~A dish to try on a holiday or a special/certain occasion~
Thanksgiving is coming up and friends and families are going to gather today for a big Thanksgiving dinner. Usually people want to make a special dish or dessert for the occasion. They might have a hard time trying to figure out what to make or how to make it and this will help that problem. Pilgrim pies would be an awesome dessert! These pies are pumpkin cookies filled with cream cheese frosting. These pies take approximately an hour to prepare, make and cleanup. They’re really moist and rich in flavor. The middle part completes the whole treat.
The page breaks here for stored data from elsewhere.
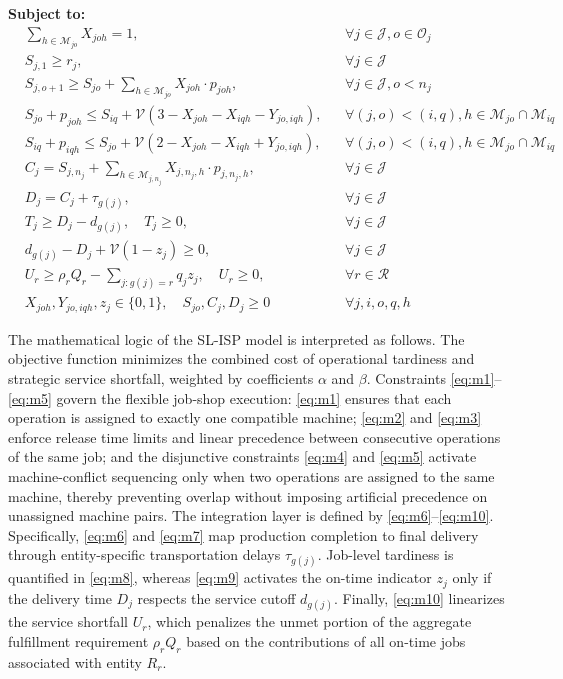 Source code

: \documentclass[a4paper,fleqn]{cas-sc}
\begin{document}
\noindent \textbf{Subject to:}
\begin{align}
& \sum_{h \in \mathcal{M}_{jo}} X_{joh} = 1, && \forall j \in \mathcal{J}, o \in \mathcal{O}_j \label{eq:m1} \\
& S_{j, 1} \ge r_j, && \forall j \in \mathcal{J} \label{eq:m2} \\
& S_{j, o+1} \ge S_{jo} + \sum_{h \in \mathcal{M}_{jo}} X_{joh} \cdot p_{joh}, && \forall j \in \mathcal{J}, o < n_j \label{eq:m3} \\
& S_{jo} + p_{joh} \le S_{iq} + \mathcal{V}(3 - X_{joh} - X_{iqh} - Y_{jo, iqh}), && \forall (j,o) < (i,q), h \in \mathcal{M}_{jo} \cap \mathcal{M}_{iq} \label{eq:m4} \\
& S_{iq} + p_{iqh} \le S_{jo} + \mathcal{V}(2 - X_{joh} - X_{iqh} + Y_{jo, iqh}), && \forall (j,o) < (i,q), h \in \mathcal{M}_{jo} \cap \mathcal{M}_{iq} \label{eq:m5} \\
& C_j = S_{j, n_j} + \sum_{h \in \mathcal{M}_{j,n_j}} X_{j,n_j,h} \cdot p_{j,n_j,h}, && \forall j \in \mathcal{J} \label{eq:m6} \\
& D_j = C_j + \tau_{g(j)}, && \forall j \in \mathcal{J} \label{eq:m7} \\
& T_j \ge D_j - d_{g(j)}, \quad T_j \ge 0, && \forall j \in \mathcal{J} \label{eq:m8} \\
& d_{g(j)} - D_j + \mathcal{V}(1 - z_j) \ge 0, && \forall j \in \mathcal{J} \label{eq:m9} \\
& U_r \ge \rho_r Q_r - \sum_{j: g(j)=r} q_j z_j, \quad U_r \ge 0, && \forall r \in \mathcal{R} \label{eq:m10} \\
& X_{joh}, Y_{jo, iqh}, z_j \in \{0, 1\}, \quad S_{jo}, C_j, D_j \ge 0 && \forall j, i, o, q, h \label{eq:m11}
\end{align}

The mathematical logic of the SL-ISP model is interpreted as follows. The objective function minimizes the combined cost of operational tardiness and strategic service shortfall, weighted by coefficients $\alpha$ and $\beta$. Constraints \eqref{eq:m1}--\eqref{eq:m5} govern the flexible job-shop execution: \eqref{eq:m1} ensures that each operation is assigned to exactly one compatible machine; \eqref{eq:m2} and \eqref{eq:m3} enforce release time limits and linear precedence between consecutive operations of the same job; and the disjunctive constraints \eqref{eq:m4} and \eqref{eq:m5} activate machine-conflict sequencing only when two operations are assigned to the same machine, thereby preventing overlap without imposing artificial precedence on unassigned machine pairs. The integration layer is defined by \eqref{eq:m6}--\eqref{eq:m10}. Specifically, \eqref{eq:m6} and \eqref{eq:m7} map production completion to final delivery through entity-specific transportation delays $\tau_{g(j)}$. Job-level tardiness is quantified in \eqref{eq:m8}, whereas \eqref{eq:m9} activates the on-time indicator $z_j$ only if the delivery time $D_j$ respects the service cutoff $d_{g(j)}$. Finally, \eqref{eq:m10} linearizes the service shortfall $U_r$, which penalizes the unmet portion of the aggregate fulfillment requirement $\rho_r Q_r$ based on the contributions of all on-time jobs associated with entity $R_r$.
\end{document}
Here’s a list of supplies needed:
– 2 eggs
– 2 cups of light brown sugar
– 1 cup of vegetable oil
– 1 teaspoon of vanilla extract
– 1 15 oz can pumpkin
– 3 cups of flour
– 1 tablespoon of pumpkin pie spice
– 1 teaspoon of baking powder
– 1 teaspoon of baking soda
– 1 teaspoon of salt
Filling/cream cheese frosting:
– 4 oz of cream cheese, softened
– ½ cup of butter, softened
– 2 teaspoons of vanilla extract
– 4 cups of confectioners’ sugar
Directions:
1. Heat oven to 350 degrees. Beat the eggs, brown sugar, oil, and vanilla extract in a mixing bowl until smooth. Stir in the pumpkin. In a separate bowl, combine the flour, pumpkin spice, baking powder, baking soda, and salt. Add the dry ingredients to the egg mixture a half cup at a time, blending each time until smooth.
2. Drop a heaping tablespoon of batter onto an ungreased cookie sheet, using a moist finger or the back of a spoon to slightly flatten each mound. Bake the cookies for 12 minutes, the transfer them a to a wire rack to cool completely.
3. Meanwhile, making the frosting. Beat together cream cheese, butter, and vanilla extract in a bowl until light and fluffy. Mix in the confectioners’ sugar a half cup at a time, until the frosting is spreadable.
4. To assemble the pies, turn half of the cookies bottom side up and spread a generous amount of cream cheese frosting on each one. Top them with the remaining cookies. Makes 10 to 14 pilgrim pies.